KARACHI, PAKISTAN, April 29, 2007: Seven-year-old Angela finds it difficult to study Islamiyat at school. “I don’t know if I have to study it or not, but it’s really difficult to pronounce the Arabic properly,” she said. Angela, one of many children belonging to the Hindu Maheshwari, is a class three student at N. A. Bechar Government Primary School that has been converted into the Syed Mahmood Shah Ghazi Government Primary School in Old Kumbhar Para near Lee Market in Lyari Town.
She is one of thousands of other non-Muslim students, including Hindus and Christians, who are left with no choice but to study Islamic education rather than their own religion in state-run educational institutions. A majority of over two million Pakistani Hindus have lived and worked in Sindh for centuries (HPI: actually, since ancient times) and half a million of them live in Karachi city alone. The Sindh government and the education board of Karachi have failed to implement a separate syllabus in the city’s primary and middle schools for minority students.
“Islamiyat” (Islamic studies) is compulsory for all Muslim students in state-run schools but there is no parallel curriculum in other religions. The education board has introduced “Akhlaqiyyat” or Ethics to cater to them but most of the state-run schools in Karachi do not allow non-Muslim students to take it up. In reality, teachers often force these students to sit in Islamiyat classes. This takes place even though no written permission has been acquired from the parents of the child in question.

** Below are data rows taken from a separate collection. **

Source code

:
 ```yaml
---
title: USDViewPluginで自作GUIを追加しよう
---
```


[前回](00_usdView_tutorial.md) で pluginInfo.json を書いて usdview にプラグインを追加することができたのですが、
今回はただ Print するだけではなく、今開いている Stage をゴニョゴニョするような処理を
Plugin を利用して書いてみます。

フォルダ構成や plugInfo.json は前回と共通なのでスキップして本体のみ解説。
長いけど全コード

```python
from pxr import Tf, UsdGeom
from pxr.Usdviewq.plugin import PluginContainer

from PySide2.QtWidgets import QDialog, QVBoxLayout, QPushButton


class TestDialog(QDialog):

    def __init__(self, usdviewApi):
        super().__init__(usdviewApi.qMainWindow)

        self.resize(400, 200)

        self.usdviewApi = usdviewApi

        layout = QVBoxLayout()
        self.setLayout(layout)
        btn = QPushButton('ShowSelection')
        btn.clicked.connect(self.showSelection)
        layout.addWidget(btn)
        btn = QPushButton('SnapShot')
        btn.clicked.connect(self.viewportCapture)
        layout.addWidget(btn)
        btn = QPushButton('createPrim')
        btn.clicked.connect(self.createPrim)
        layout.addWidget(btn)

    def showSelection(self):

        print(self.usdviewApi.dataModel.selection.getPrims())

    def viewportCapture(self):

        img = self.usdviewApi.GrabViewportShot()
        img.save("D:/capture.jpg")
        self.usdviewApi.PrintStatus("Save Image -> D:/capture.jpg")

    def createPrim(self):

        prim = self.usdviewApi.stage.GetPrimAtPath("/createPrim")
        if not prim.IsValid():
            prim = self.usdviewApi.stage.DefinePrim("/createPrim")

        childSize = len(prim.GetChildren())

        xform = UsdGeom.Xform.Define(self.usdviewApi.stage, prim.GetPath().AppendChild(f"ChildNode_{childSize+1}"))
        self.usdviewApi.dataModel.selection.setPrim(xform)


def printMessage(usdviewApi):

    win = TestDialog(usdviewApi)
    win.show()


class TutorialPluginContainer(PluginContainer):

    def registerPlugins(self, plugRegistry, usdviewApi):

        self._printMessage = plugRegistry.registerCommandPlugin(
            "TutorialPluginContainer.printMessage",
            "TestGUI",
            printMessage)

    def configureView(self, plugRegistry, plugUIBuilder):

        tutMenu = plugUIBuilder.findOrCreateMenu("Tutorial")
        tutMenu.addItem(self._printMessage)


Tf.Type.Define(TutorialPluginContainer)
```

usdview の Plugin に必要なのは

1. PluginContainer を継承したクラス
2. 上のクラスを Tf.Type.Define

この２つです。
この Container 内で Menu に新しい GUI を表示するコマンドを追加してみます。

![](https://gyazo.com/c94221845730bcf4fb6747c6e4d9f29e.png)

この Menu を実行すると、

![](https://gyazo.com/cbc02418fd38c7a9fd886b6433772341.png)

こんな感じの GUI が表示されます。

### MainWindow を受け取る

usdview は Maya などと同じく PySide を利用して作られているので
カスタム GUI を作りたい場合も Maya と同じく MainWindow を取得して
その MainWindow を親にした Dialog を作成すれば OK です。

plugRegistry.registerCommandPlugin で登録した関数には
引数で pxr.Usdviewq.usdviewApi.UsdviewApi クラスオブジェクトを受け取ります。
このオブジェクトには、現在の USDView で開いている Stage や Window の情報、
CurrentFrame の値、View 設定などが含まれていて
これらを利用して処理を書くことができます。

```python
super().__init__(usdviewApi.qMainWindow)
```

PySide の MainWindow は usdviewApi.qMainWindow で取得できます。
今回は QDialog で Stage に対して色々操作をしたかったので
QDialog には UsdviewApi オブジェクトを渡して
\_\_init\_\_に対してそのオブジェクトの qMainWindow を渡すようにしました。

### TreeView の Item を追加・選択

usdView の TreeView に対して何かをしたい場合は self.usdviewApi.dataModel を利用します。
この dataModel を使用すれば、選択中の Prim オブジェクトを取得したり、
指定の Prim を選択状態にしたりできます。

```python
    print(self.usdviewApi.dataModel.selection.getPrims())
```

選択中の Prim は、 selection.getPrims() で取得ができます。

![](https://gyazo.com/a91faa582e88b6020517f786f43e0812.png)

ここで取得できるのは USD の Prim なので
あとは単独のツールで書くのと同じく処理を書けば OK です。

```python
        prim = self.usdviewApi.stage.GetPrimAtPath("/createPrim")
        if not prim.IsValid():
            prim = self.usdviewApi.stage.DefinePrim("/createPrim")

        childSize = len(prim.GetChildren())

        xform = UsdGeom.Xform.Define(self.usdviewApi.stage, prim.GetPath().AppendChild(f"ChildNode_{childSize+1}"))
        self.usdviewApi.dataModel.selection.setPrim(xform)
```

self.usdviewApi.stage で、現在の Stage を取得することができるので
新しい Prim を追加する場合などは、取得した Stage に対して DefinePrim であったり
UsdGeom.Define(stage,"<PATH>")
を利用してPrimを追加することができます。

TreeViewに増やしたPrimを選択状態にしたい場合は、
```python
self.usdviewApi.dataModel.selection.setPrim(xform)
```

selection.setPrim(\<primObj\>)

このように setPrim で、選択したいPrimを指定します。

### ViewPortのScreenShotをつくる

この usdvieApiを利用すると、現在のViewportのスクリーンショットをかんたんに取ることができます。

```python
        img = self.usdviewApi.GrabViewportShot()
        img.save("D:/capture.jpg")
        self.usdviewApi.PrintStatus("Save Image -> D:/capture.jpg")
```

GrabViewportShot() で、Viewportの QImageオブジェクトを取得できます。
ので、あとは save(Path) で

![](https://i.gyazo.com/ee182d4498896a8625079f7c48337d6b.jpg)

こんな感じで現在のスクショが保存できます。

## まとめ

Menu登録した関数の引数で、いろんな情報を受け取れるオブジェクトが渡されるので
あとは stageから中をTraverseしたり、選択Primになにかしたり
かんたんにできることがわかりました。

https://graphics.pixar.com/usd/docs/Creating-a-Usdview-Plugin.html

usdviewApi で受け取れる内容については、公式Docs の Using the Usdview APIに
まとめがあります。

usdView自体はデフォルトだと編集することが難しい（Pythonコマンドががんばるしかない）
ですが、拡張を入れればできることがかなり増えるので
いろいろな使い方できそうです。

When Daily Times visited schools in Old Kumbhar Para near Lee Market, Lyari and the Miran Naka area most teachers were unaware that there was a parallel subject to Islamic education. In most of these schools, the non-Muslim students were said to be studying Islamiyat. “What else we can do if the state is encouraging such practices?” said Gunesh Maheshwari, a resident of Lee Market. His three children, studying in different classes, are studying Islamiyat rather than ethics or any other parallel religious studies. Aside from the fact that this is confusing for them, they don’t do very well in the subject either. “How can a child who has never heard Arabic in his or her life at home suddenly study Islamic education?” said Satipal, another resident.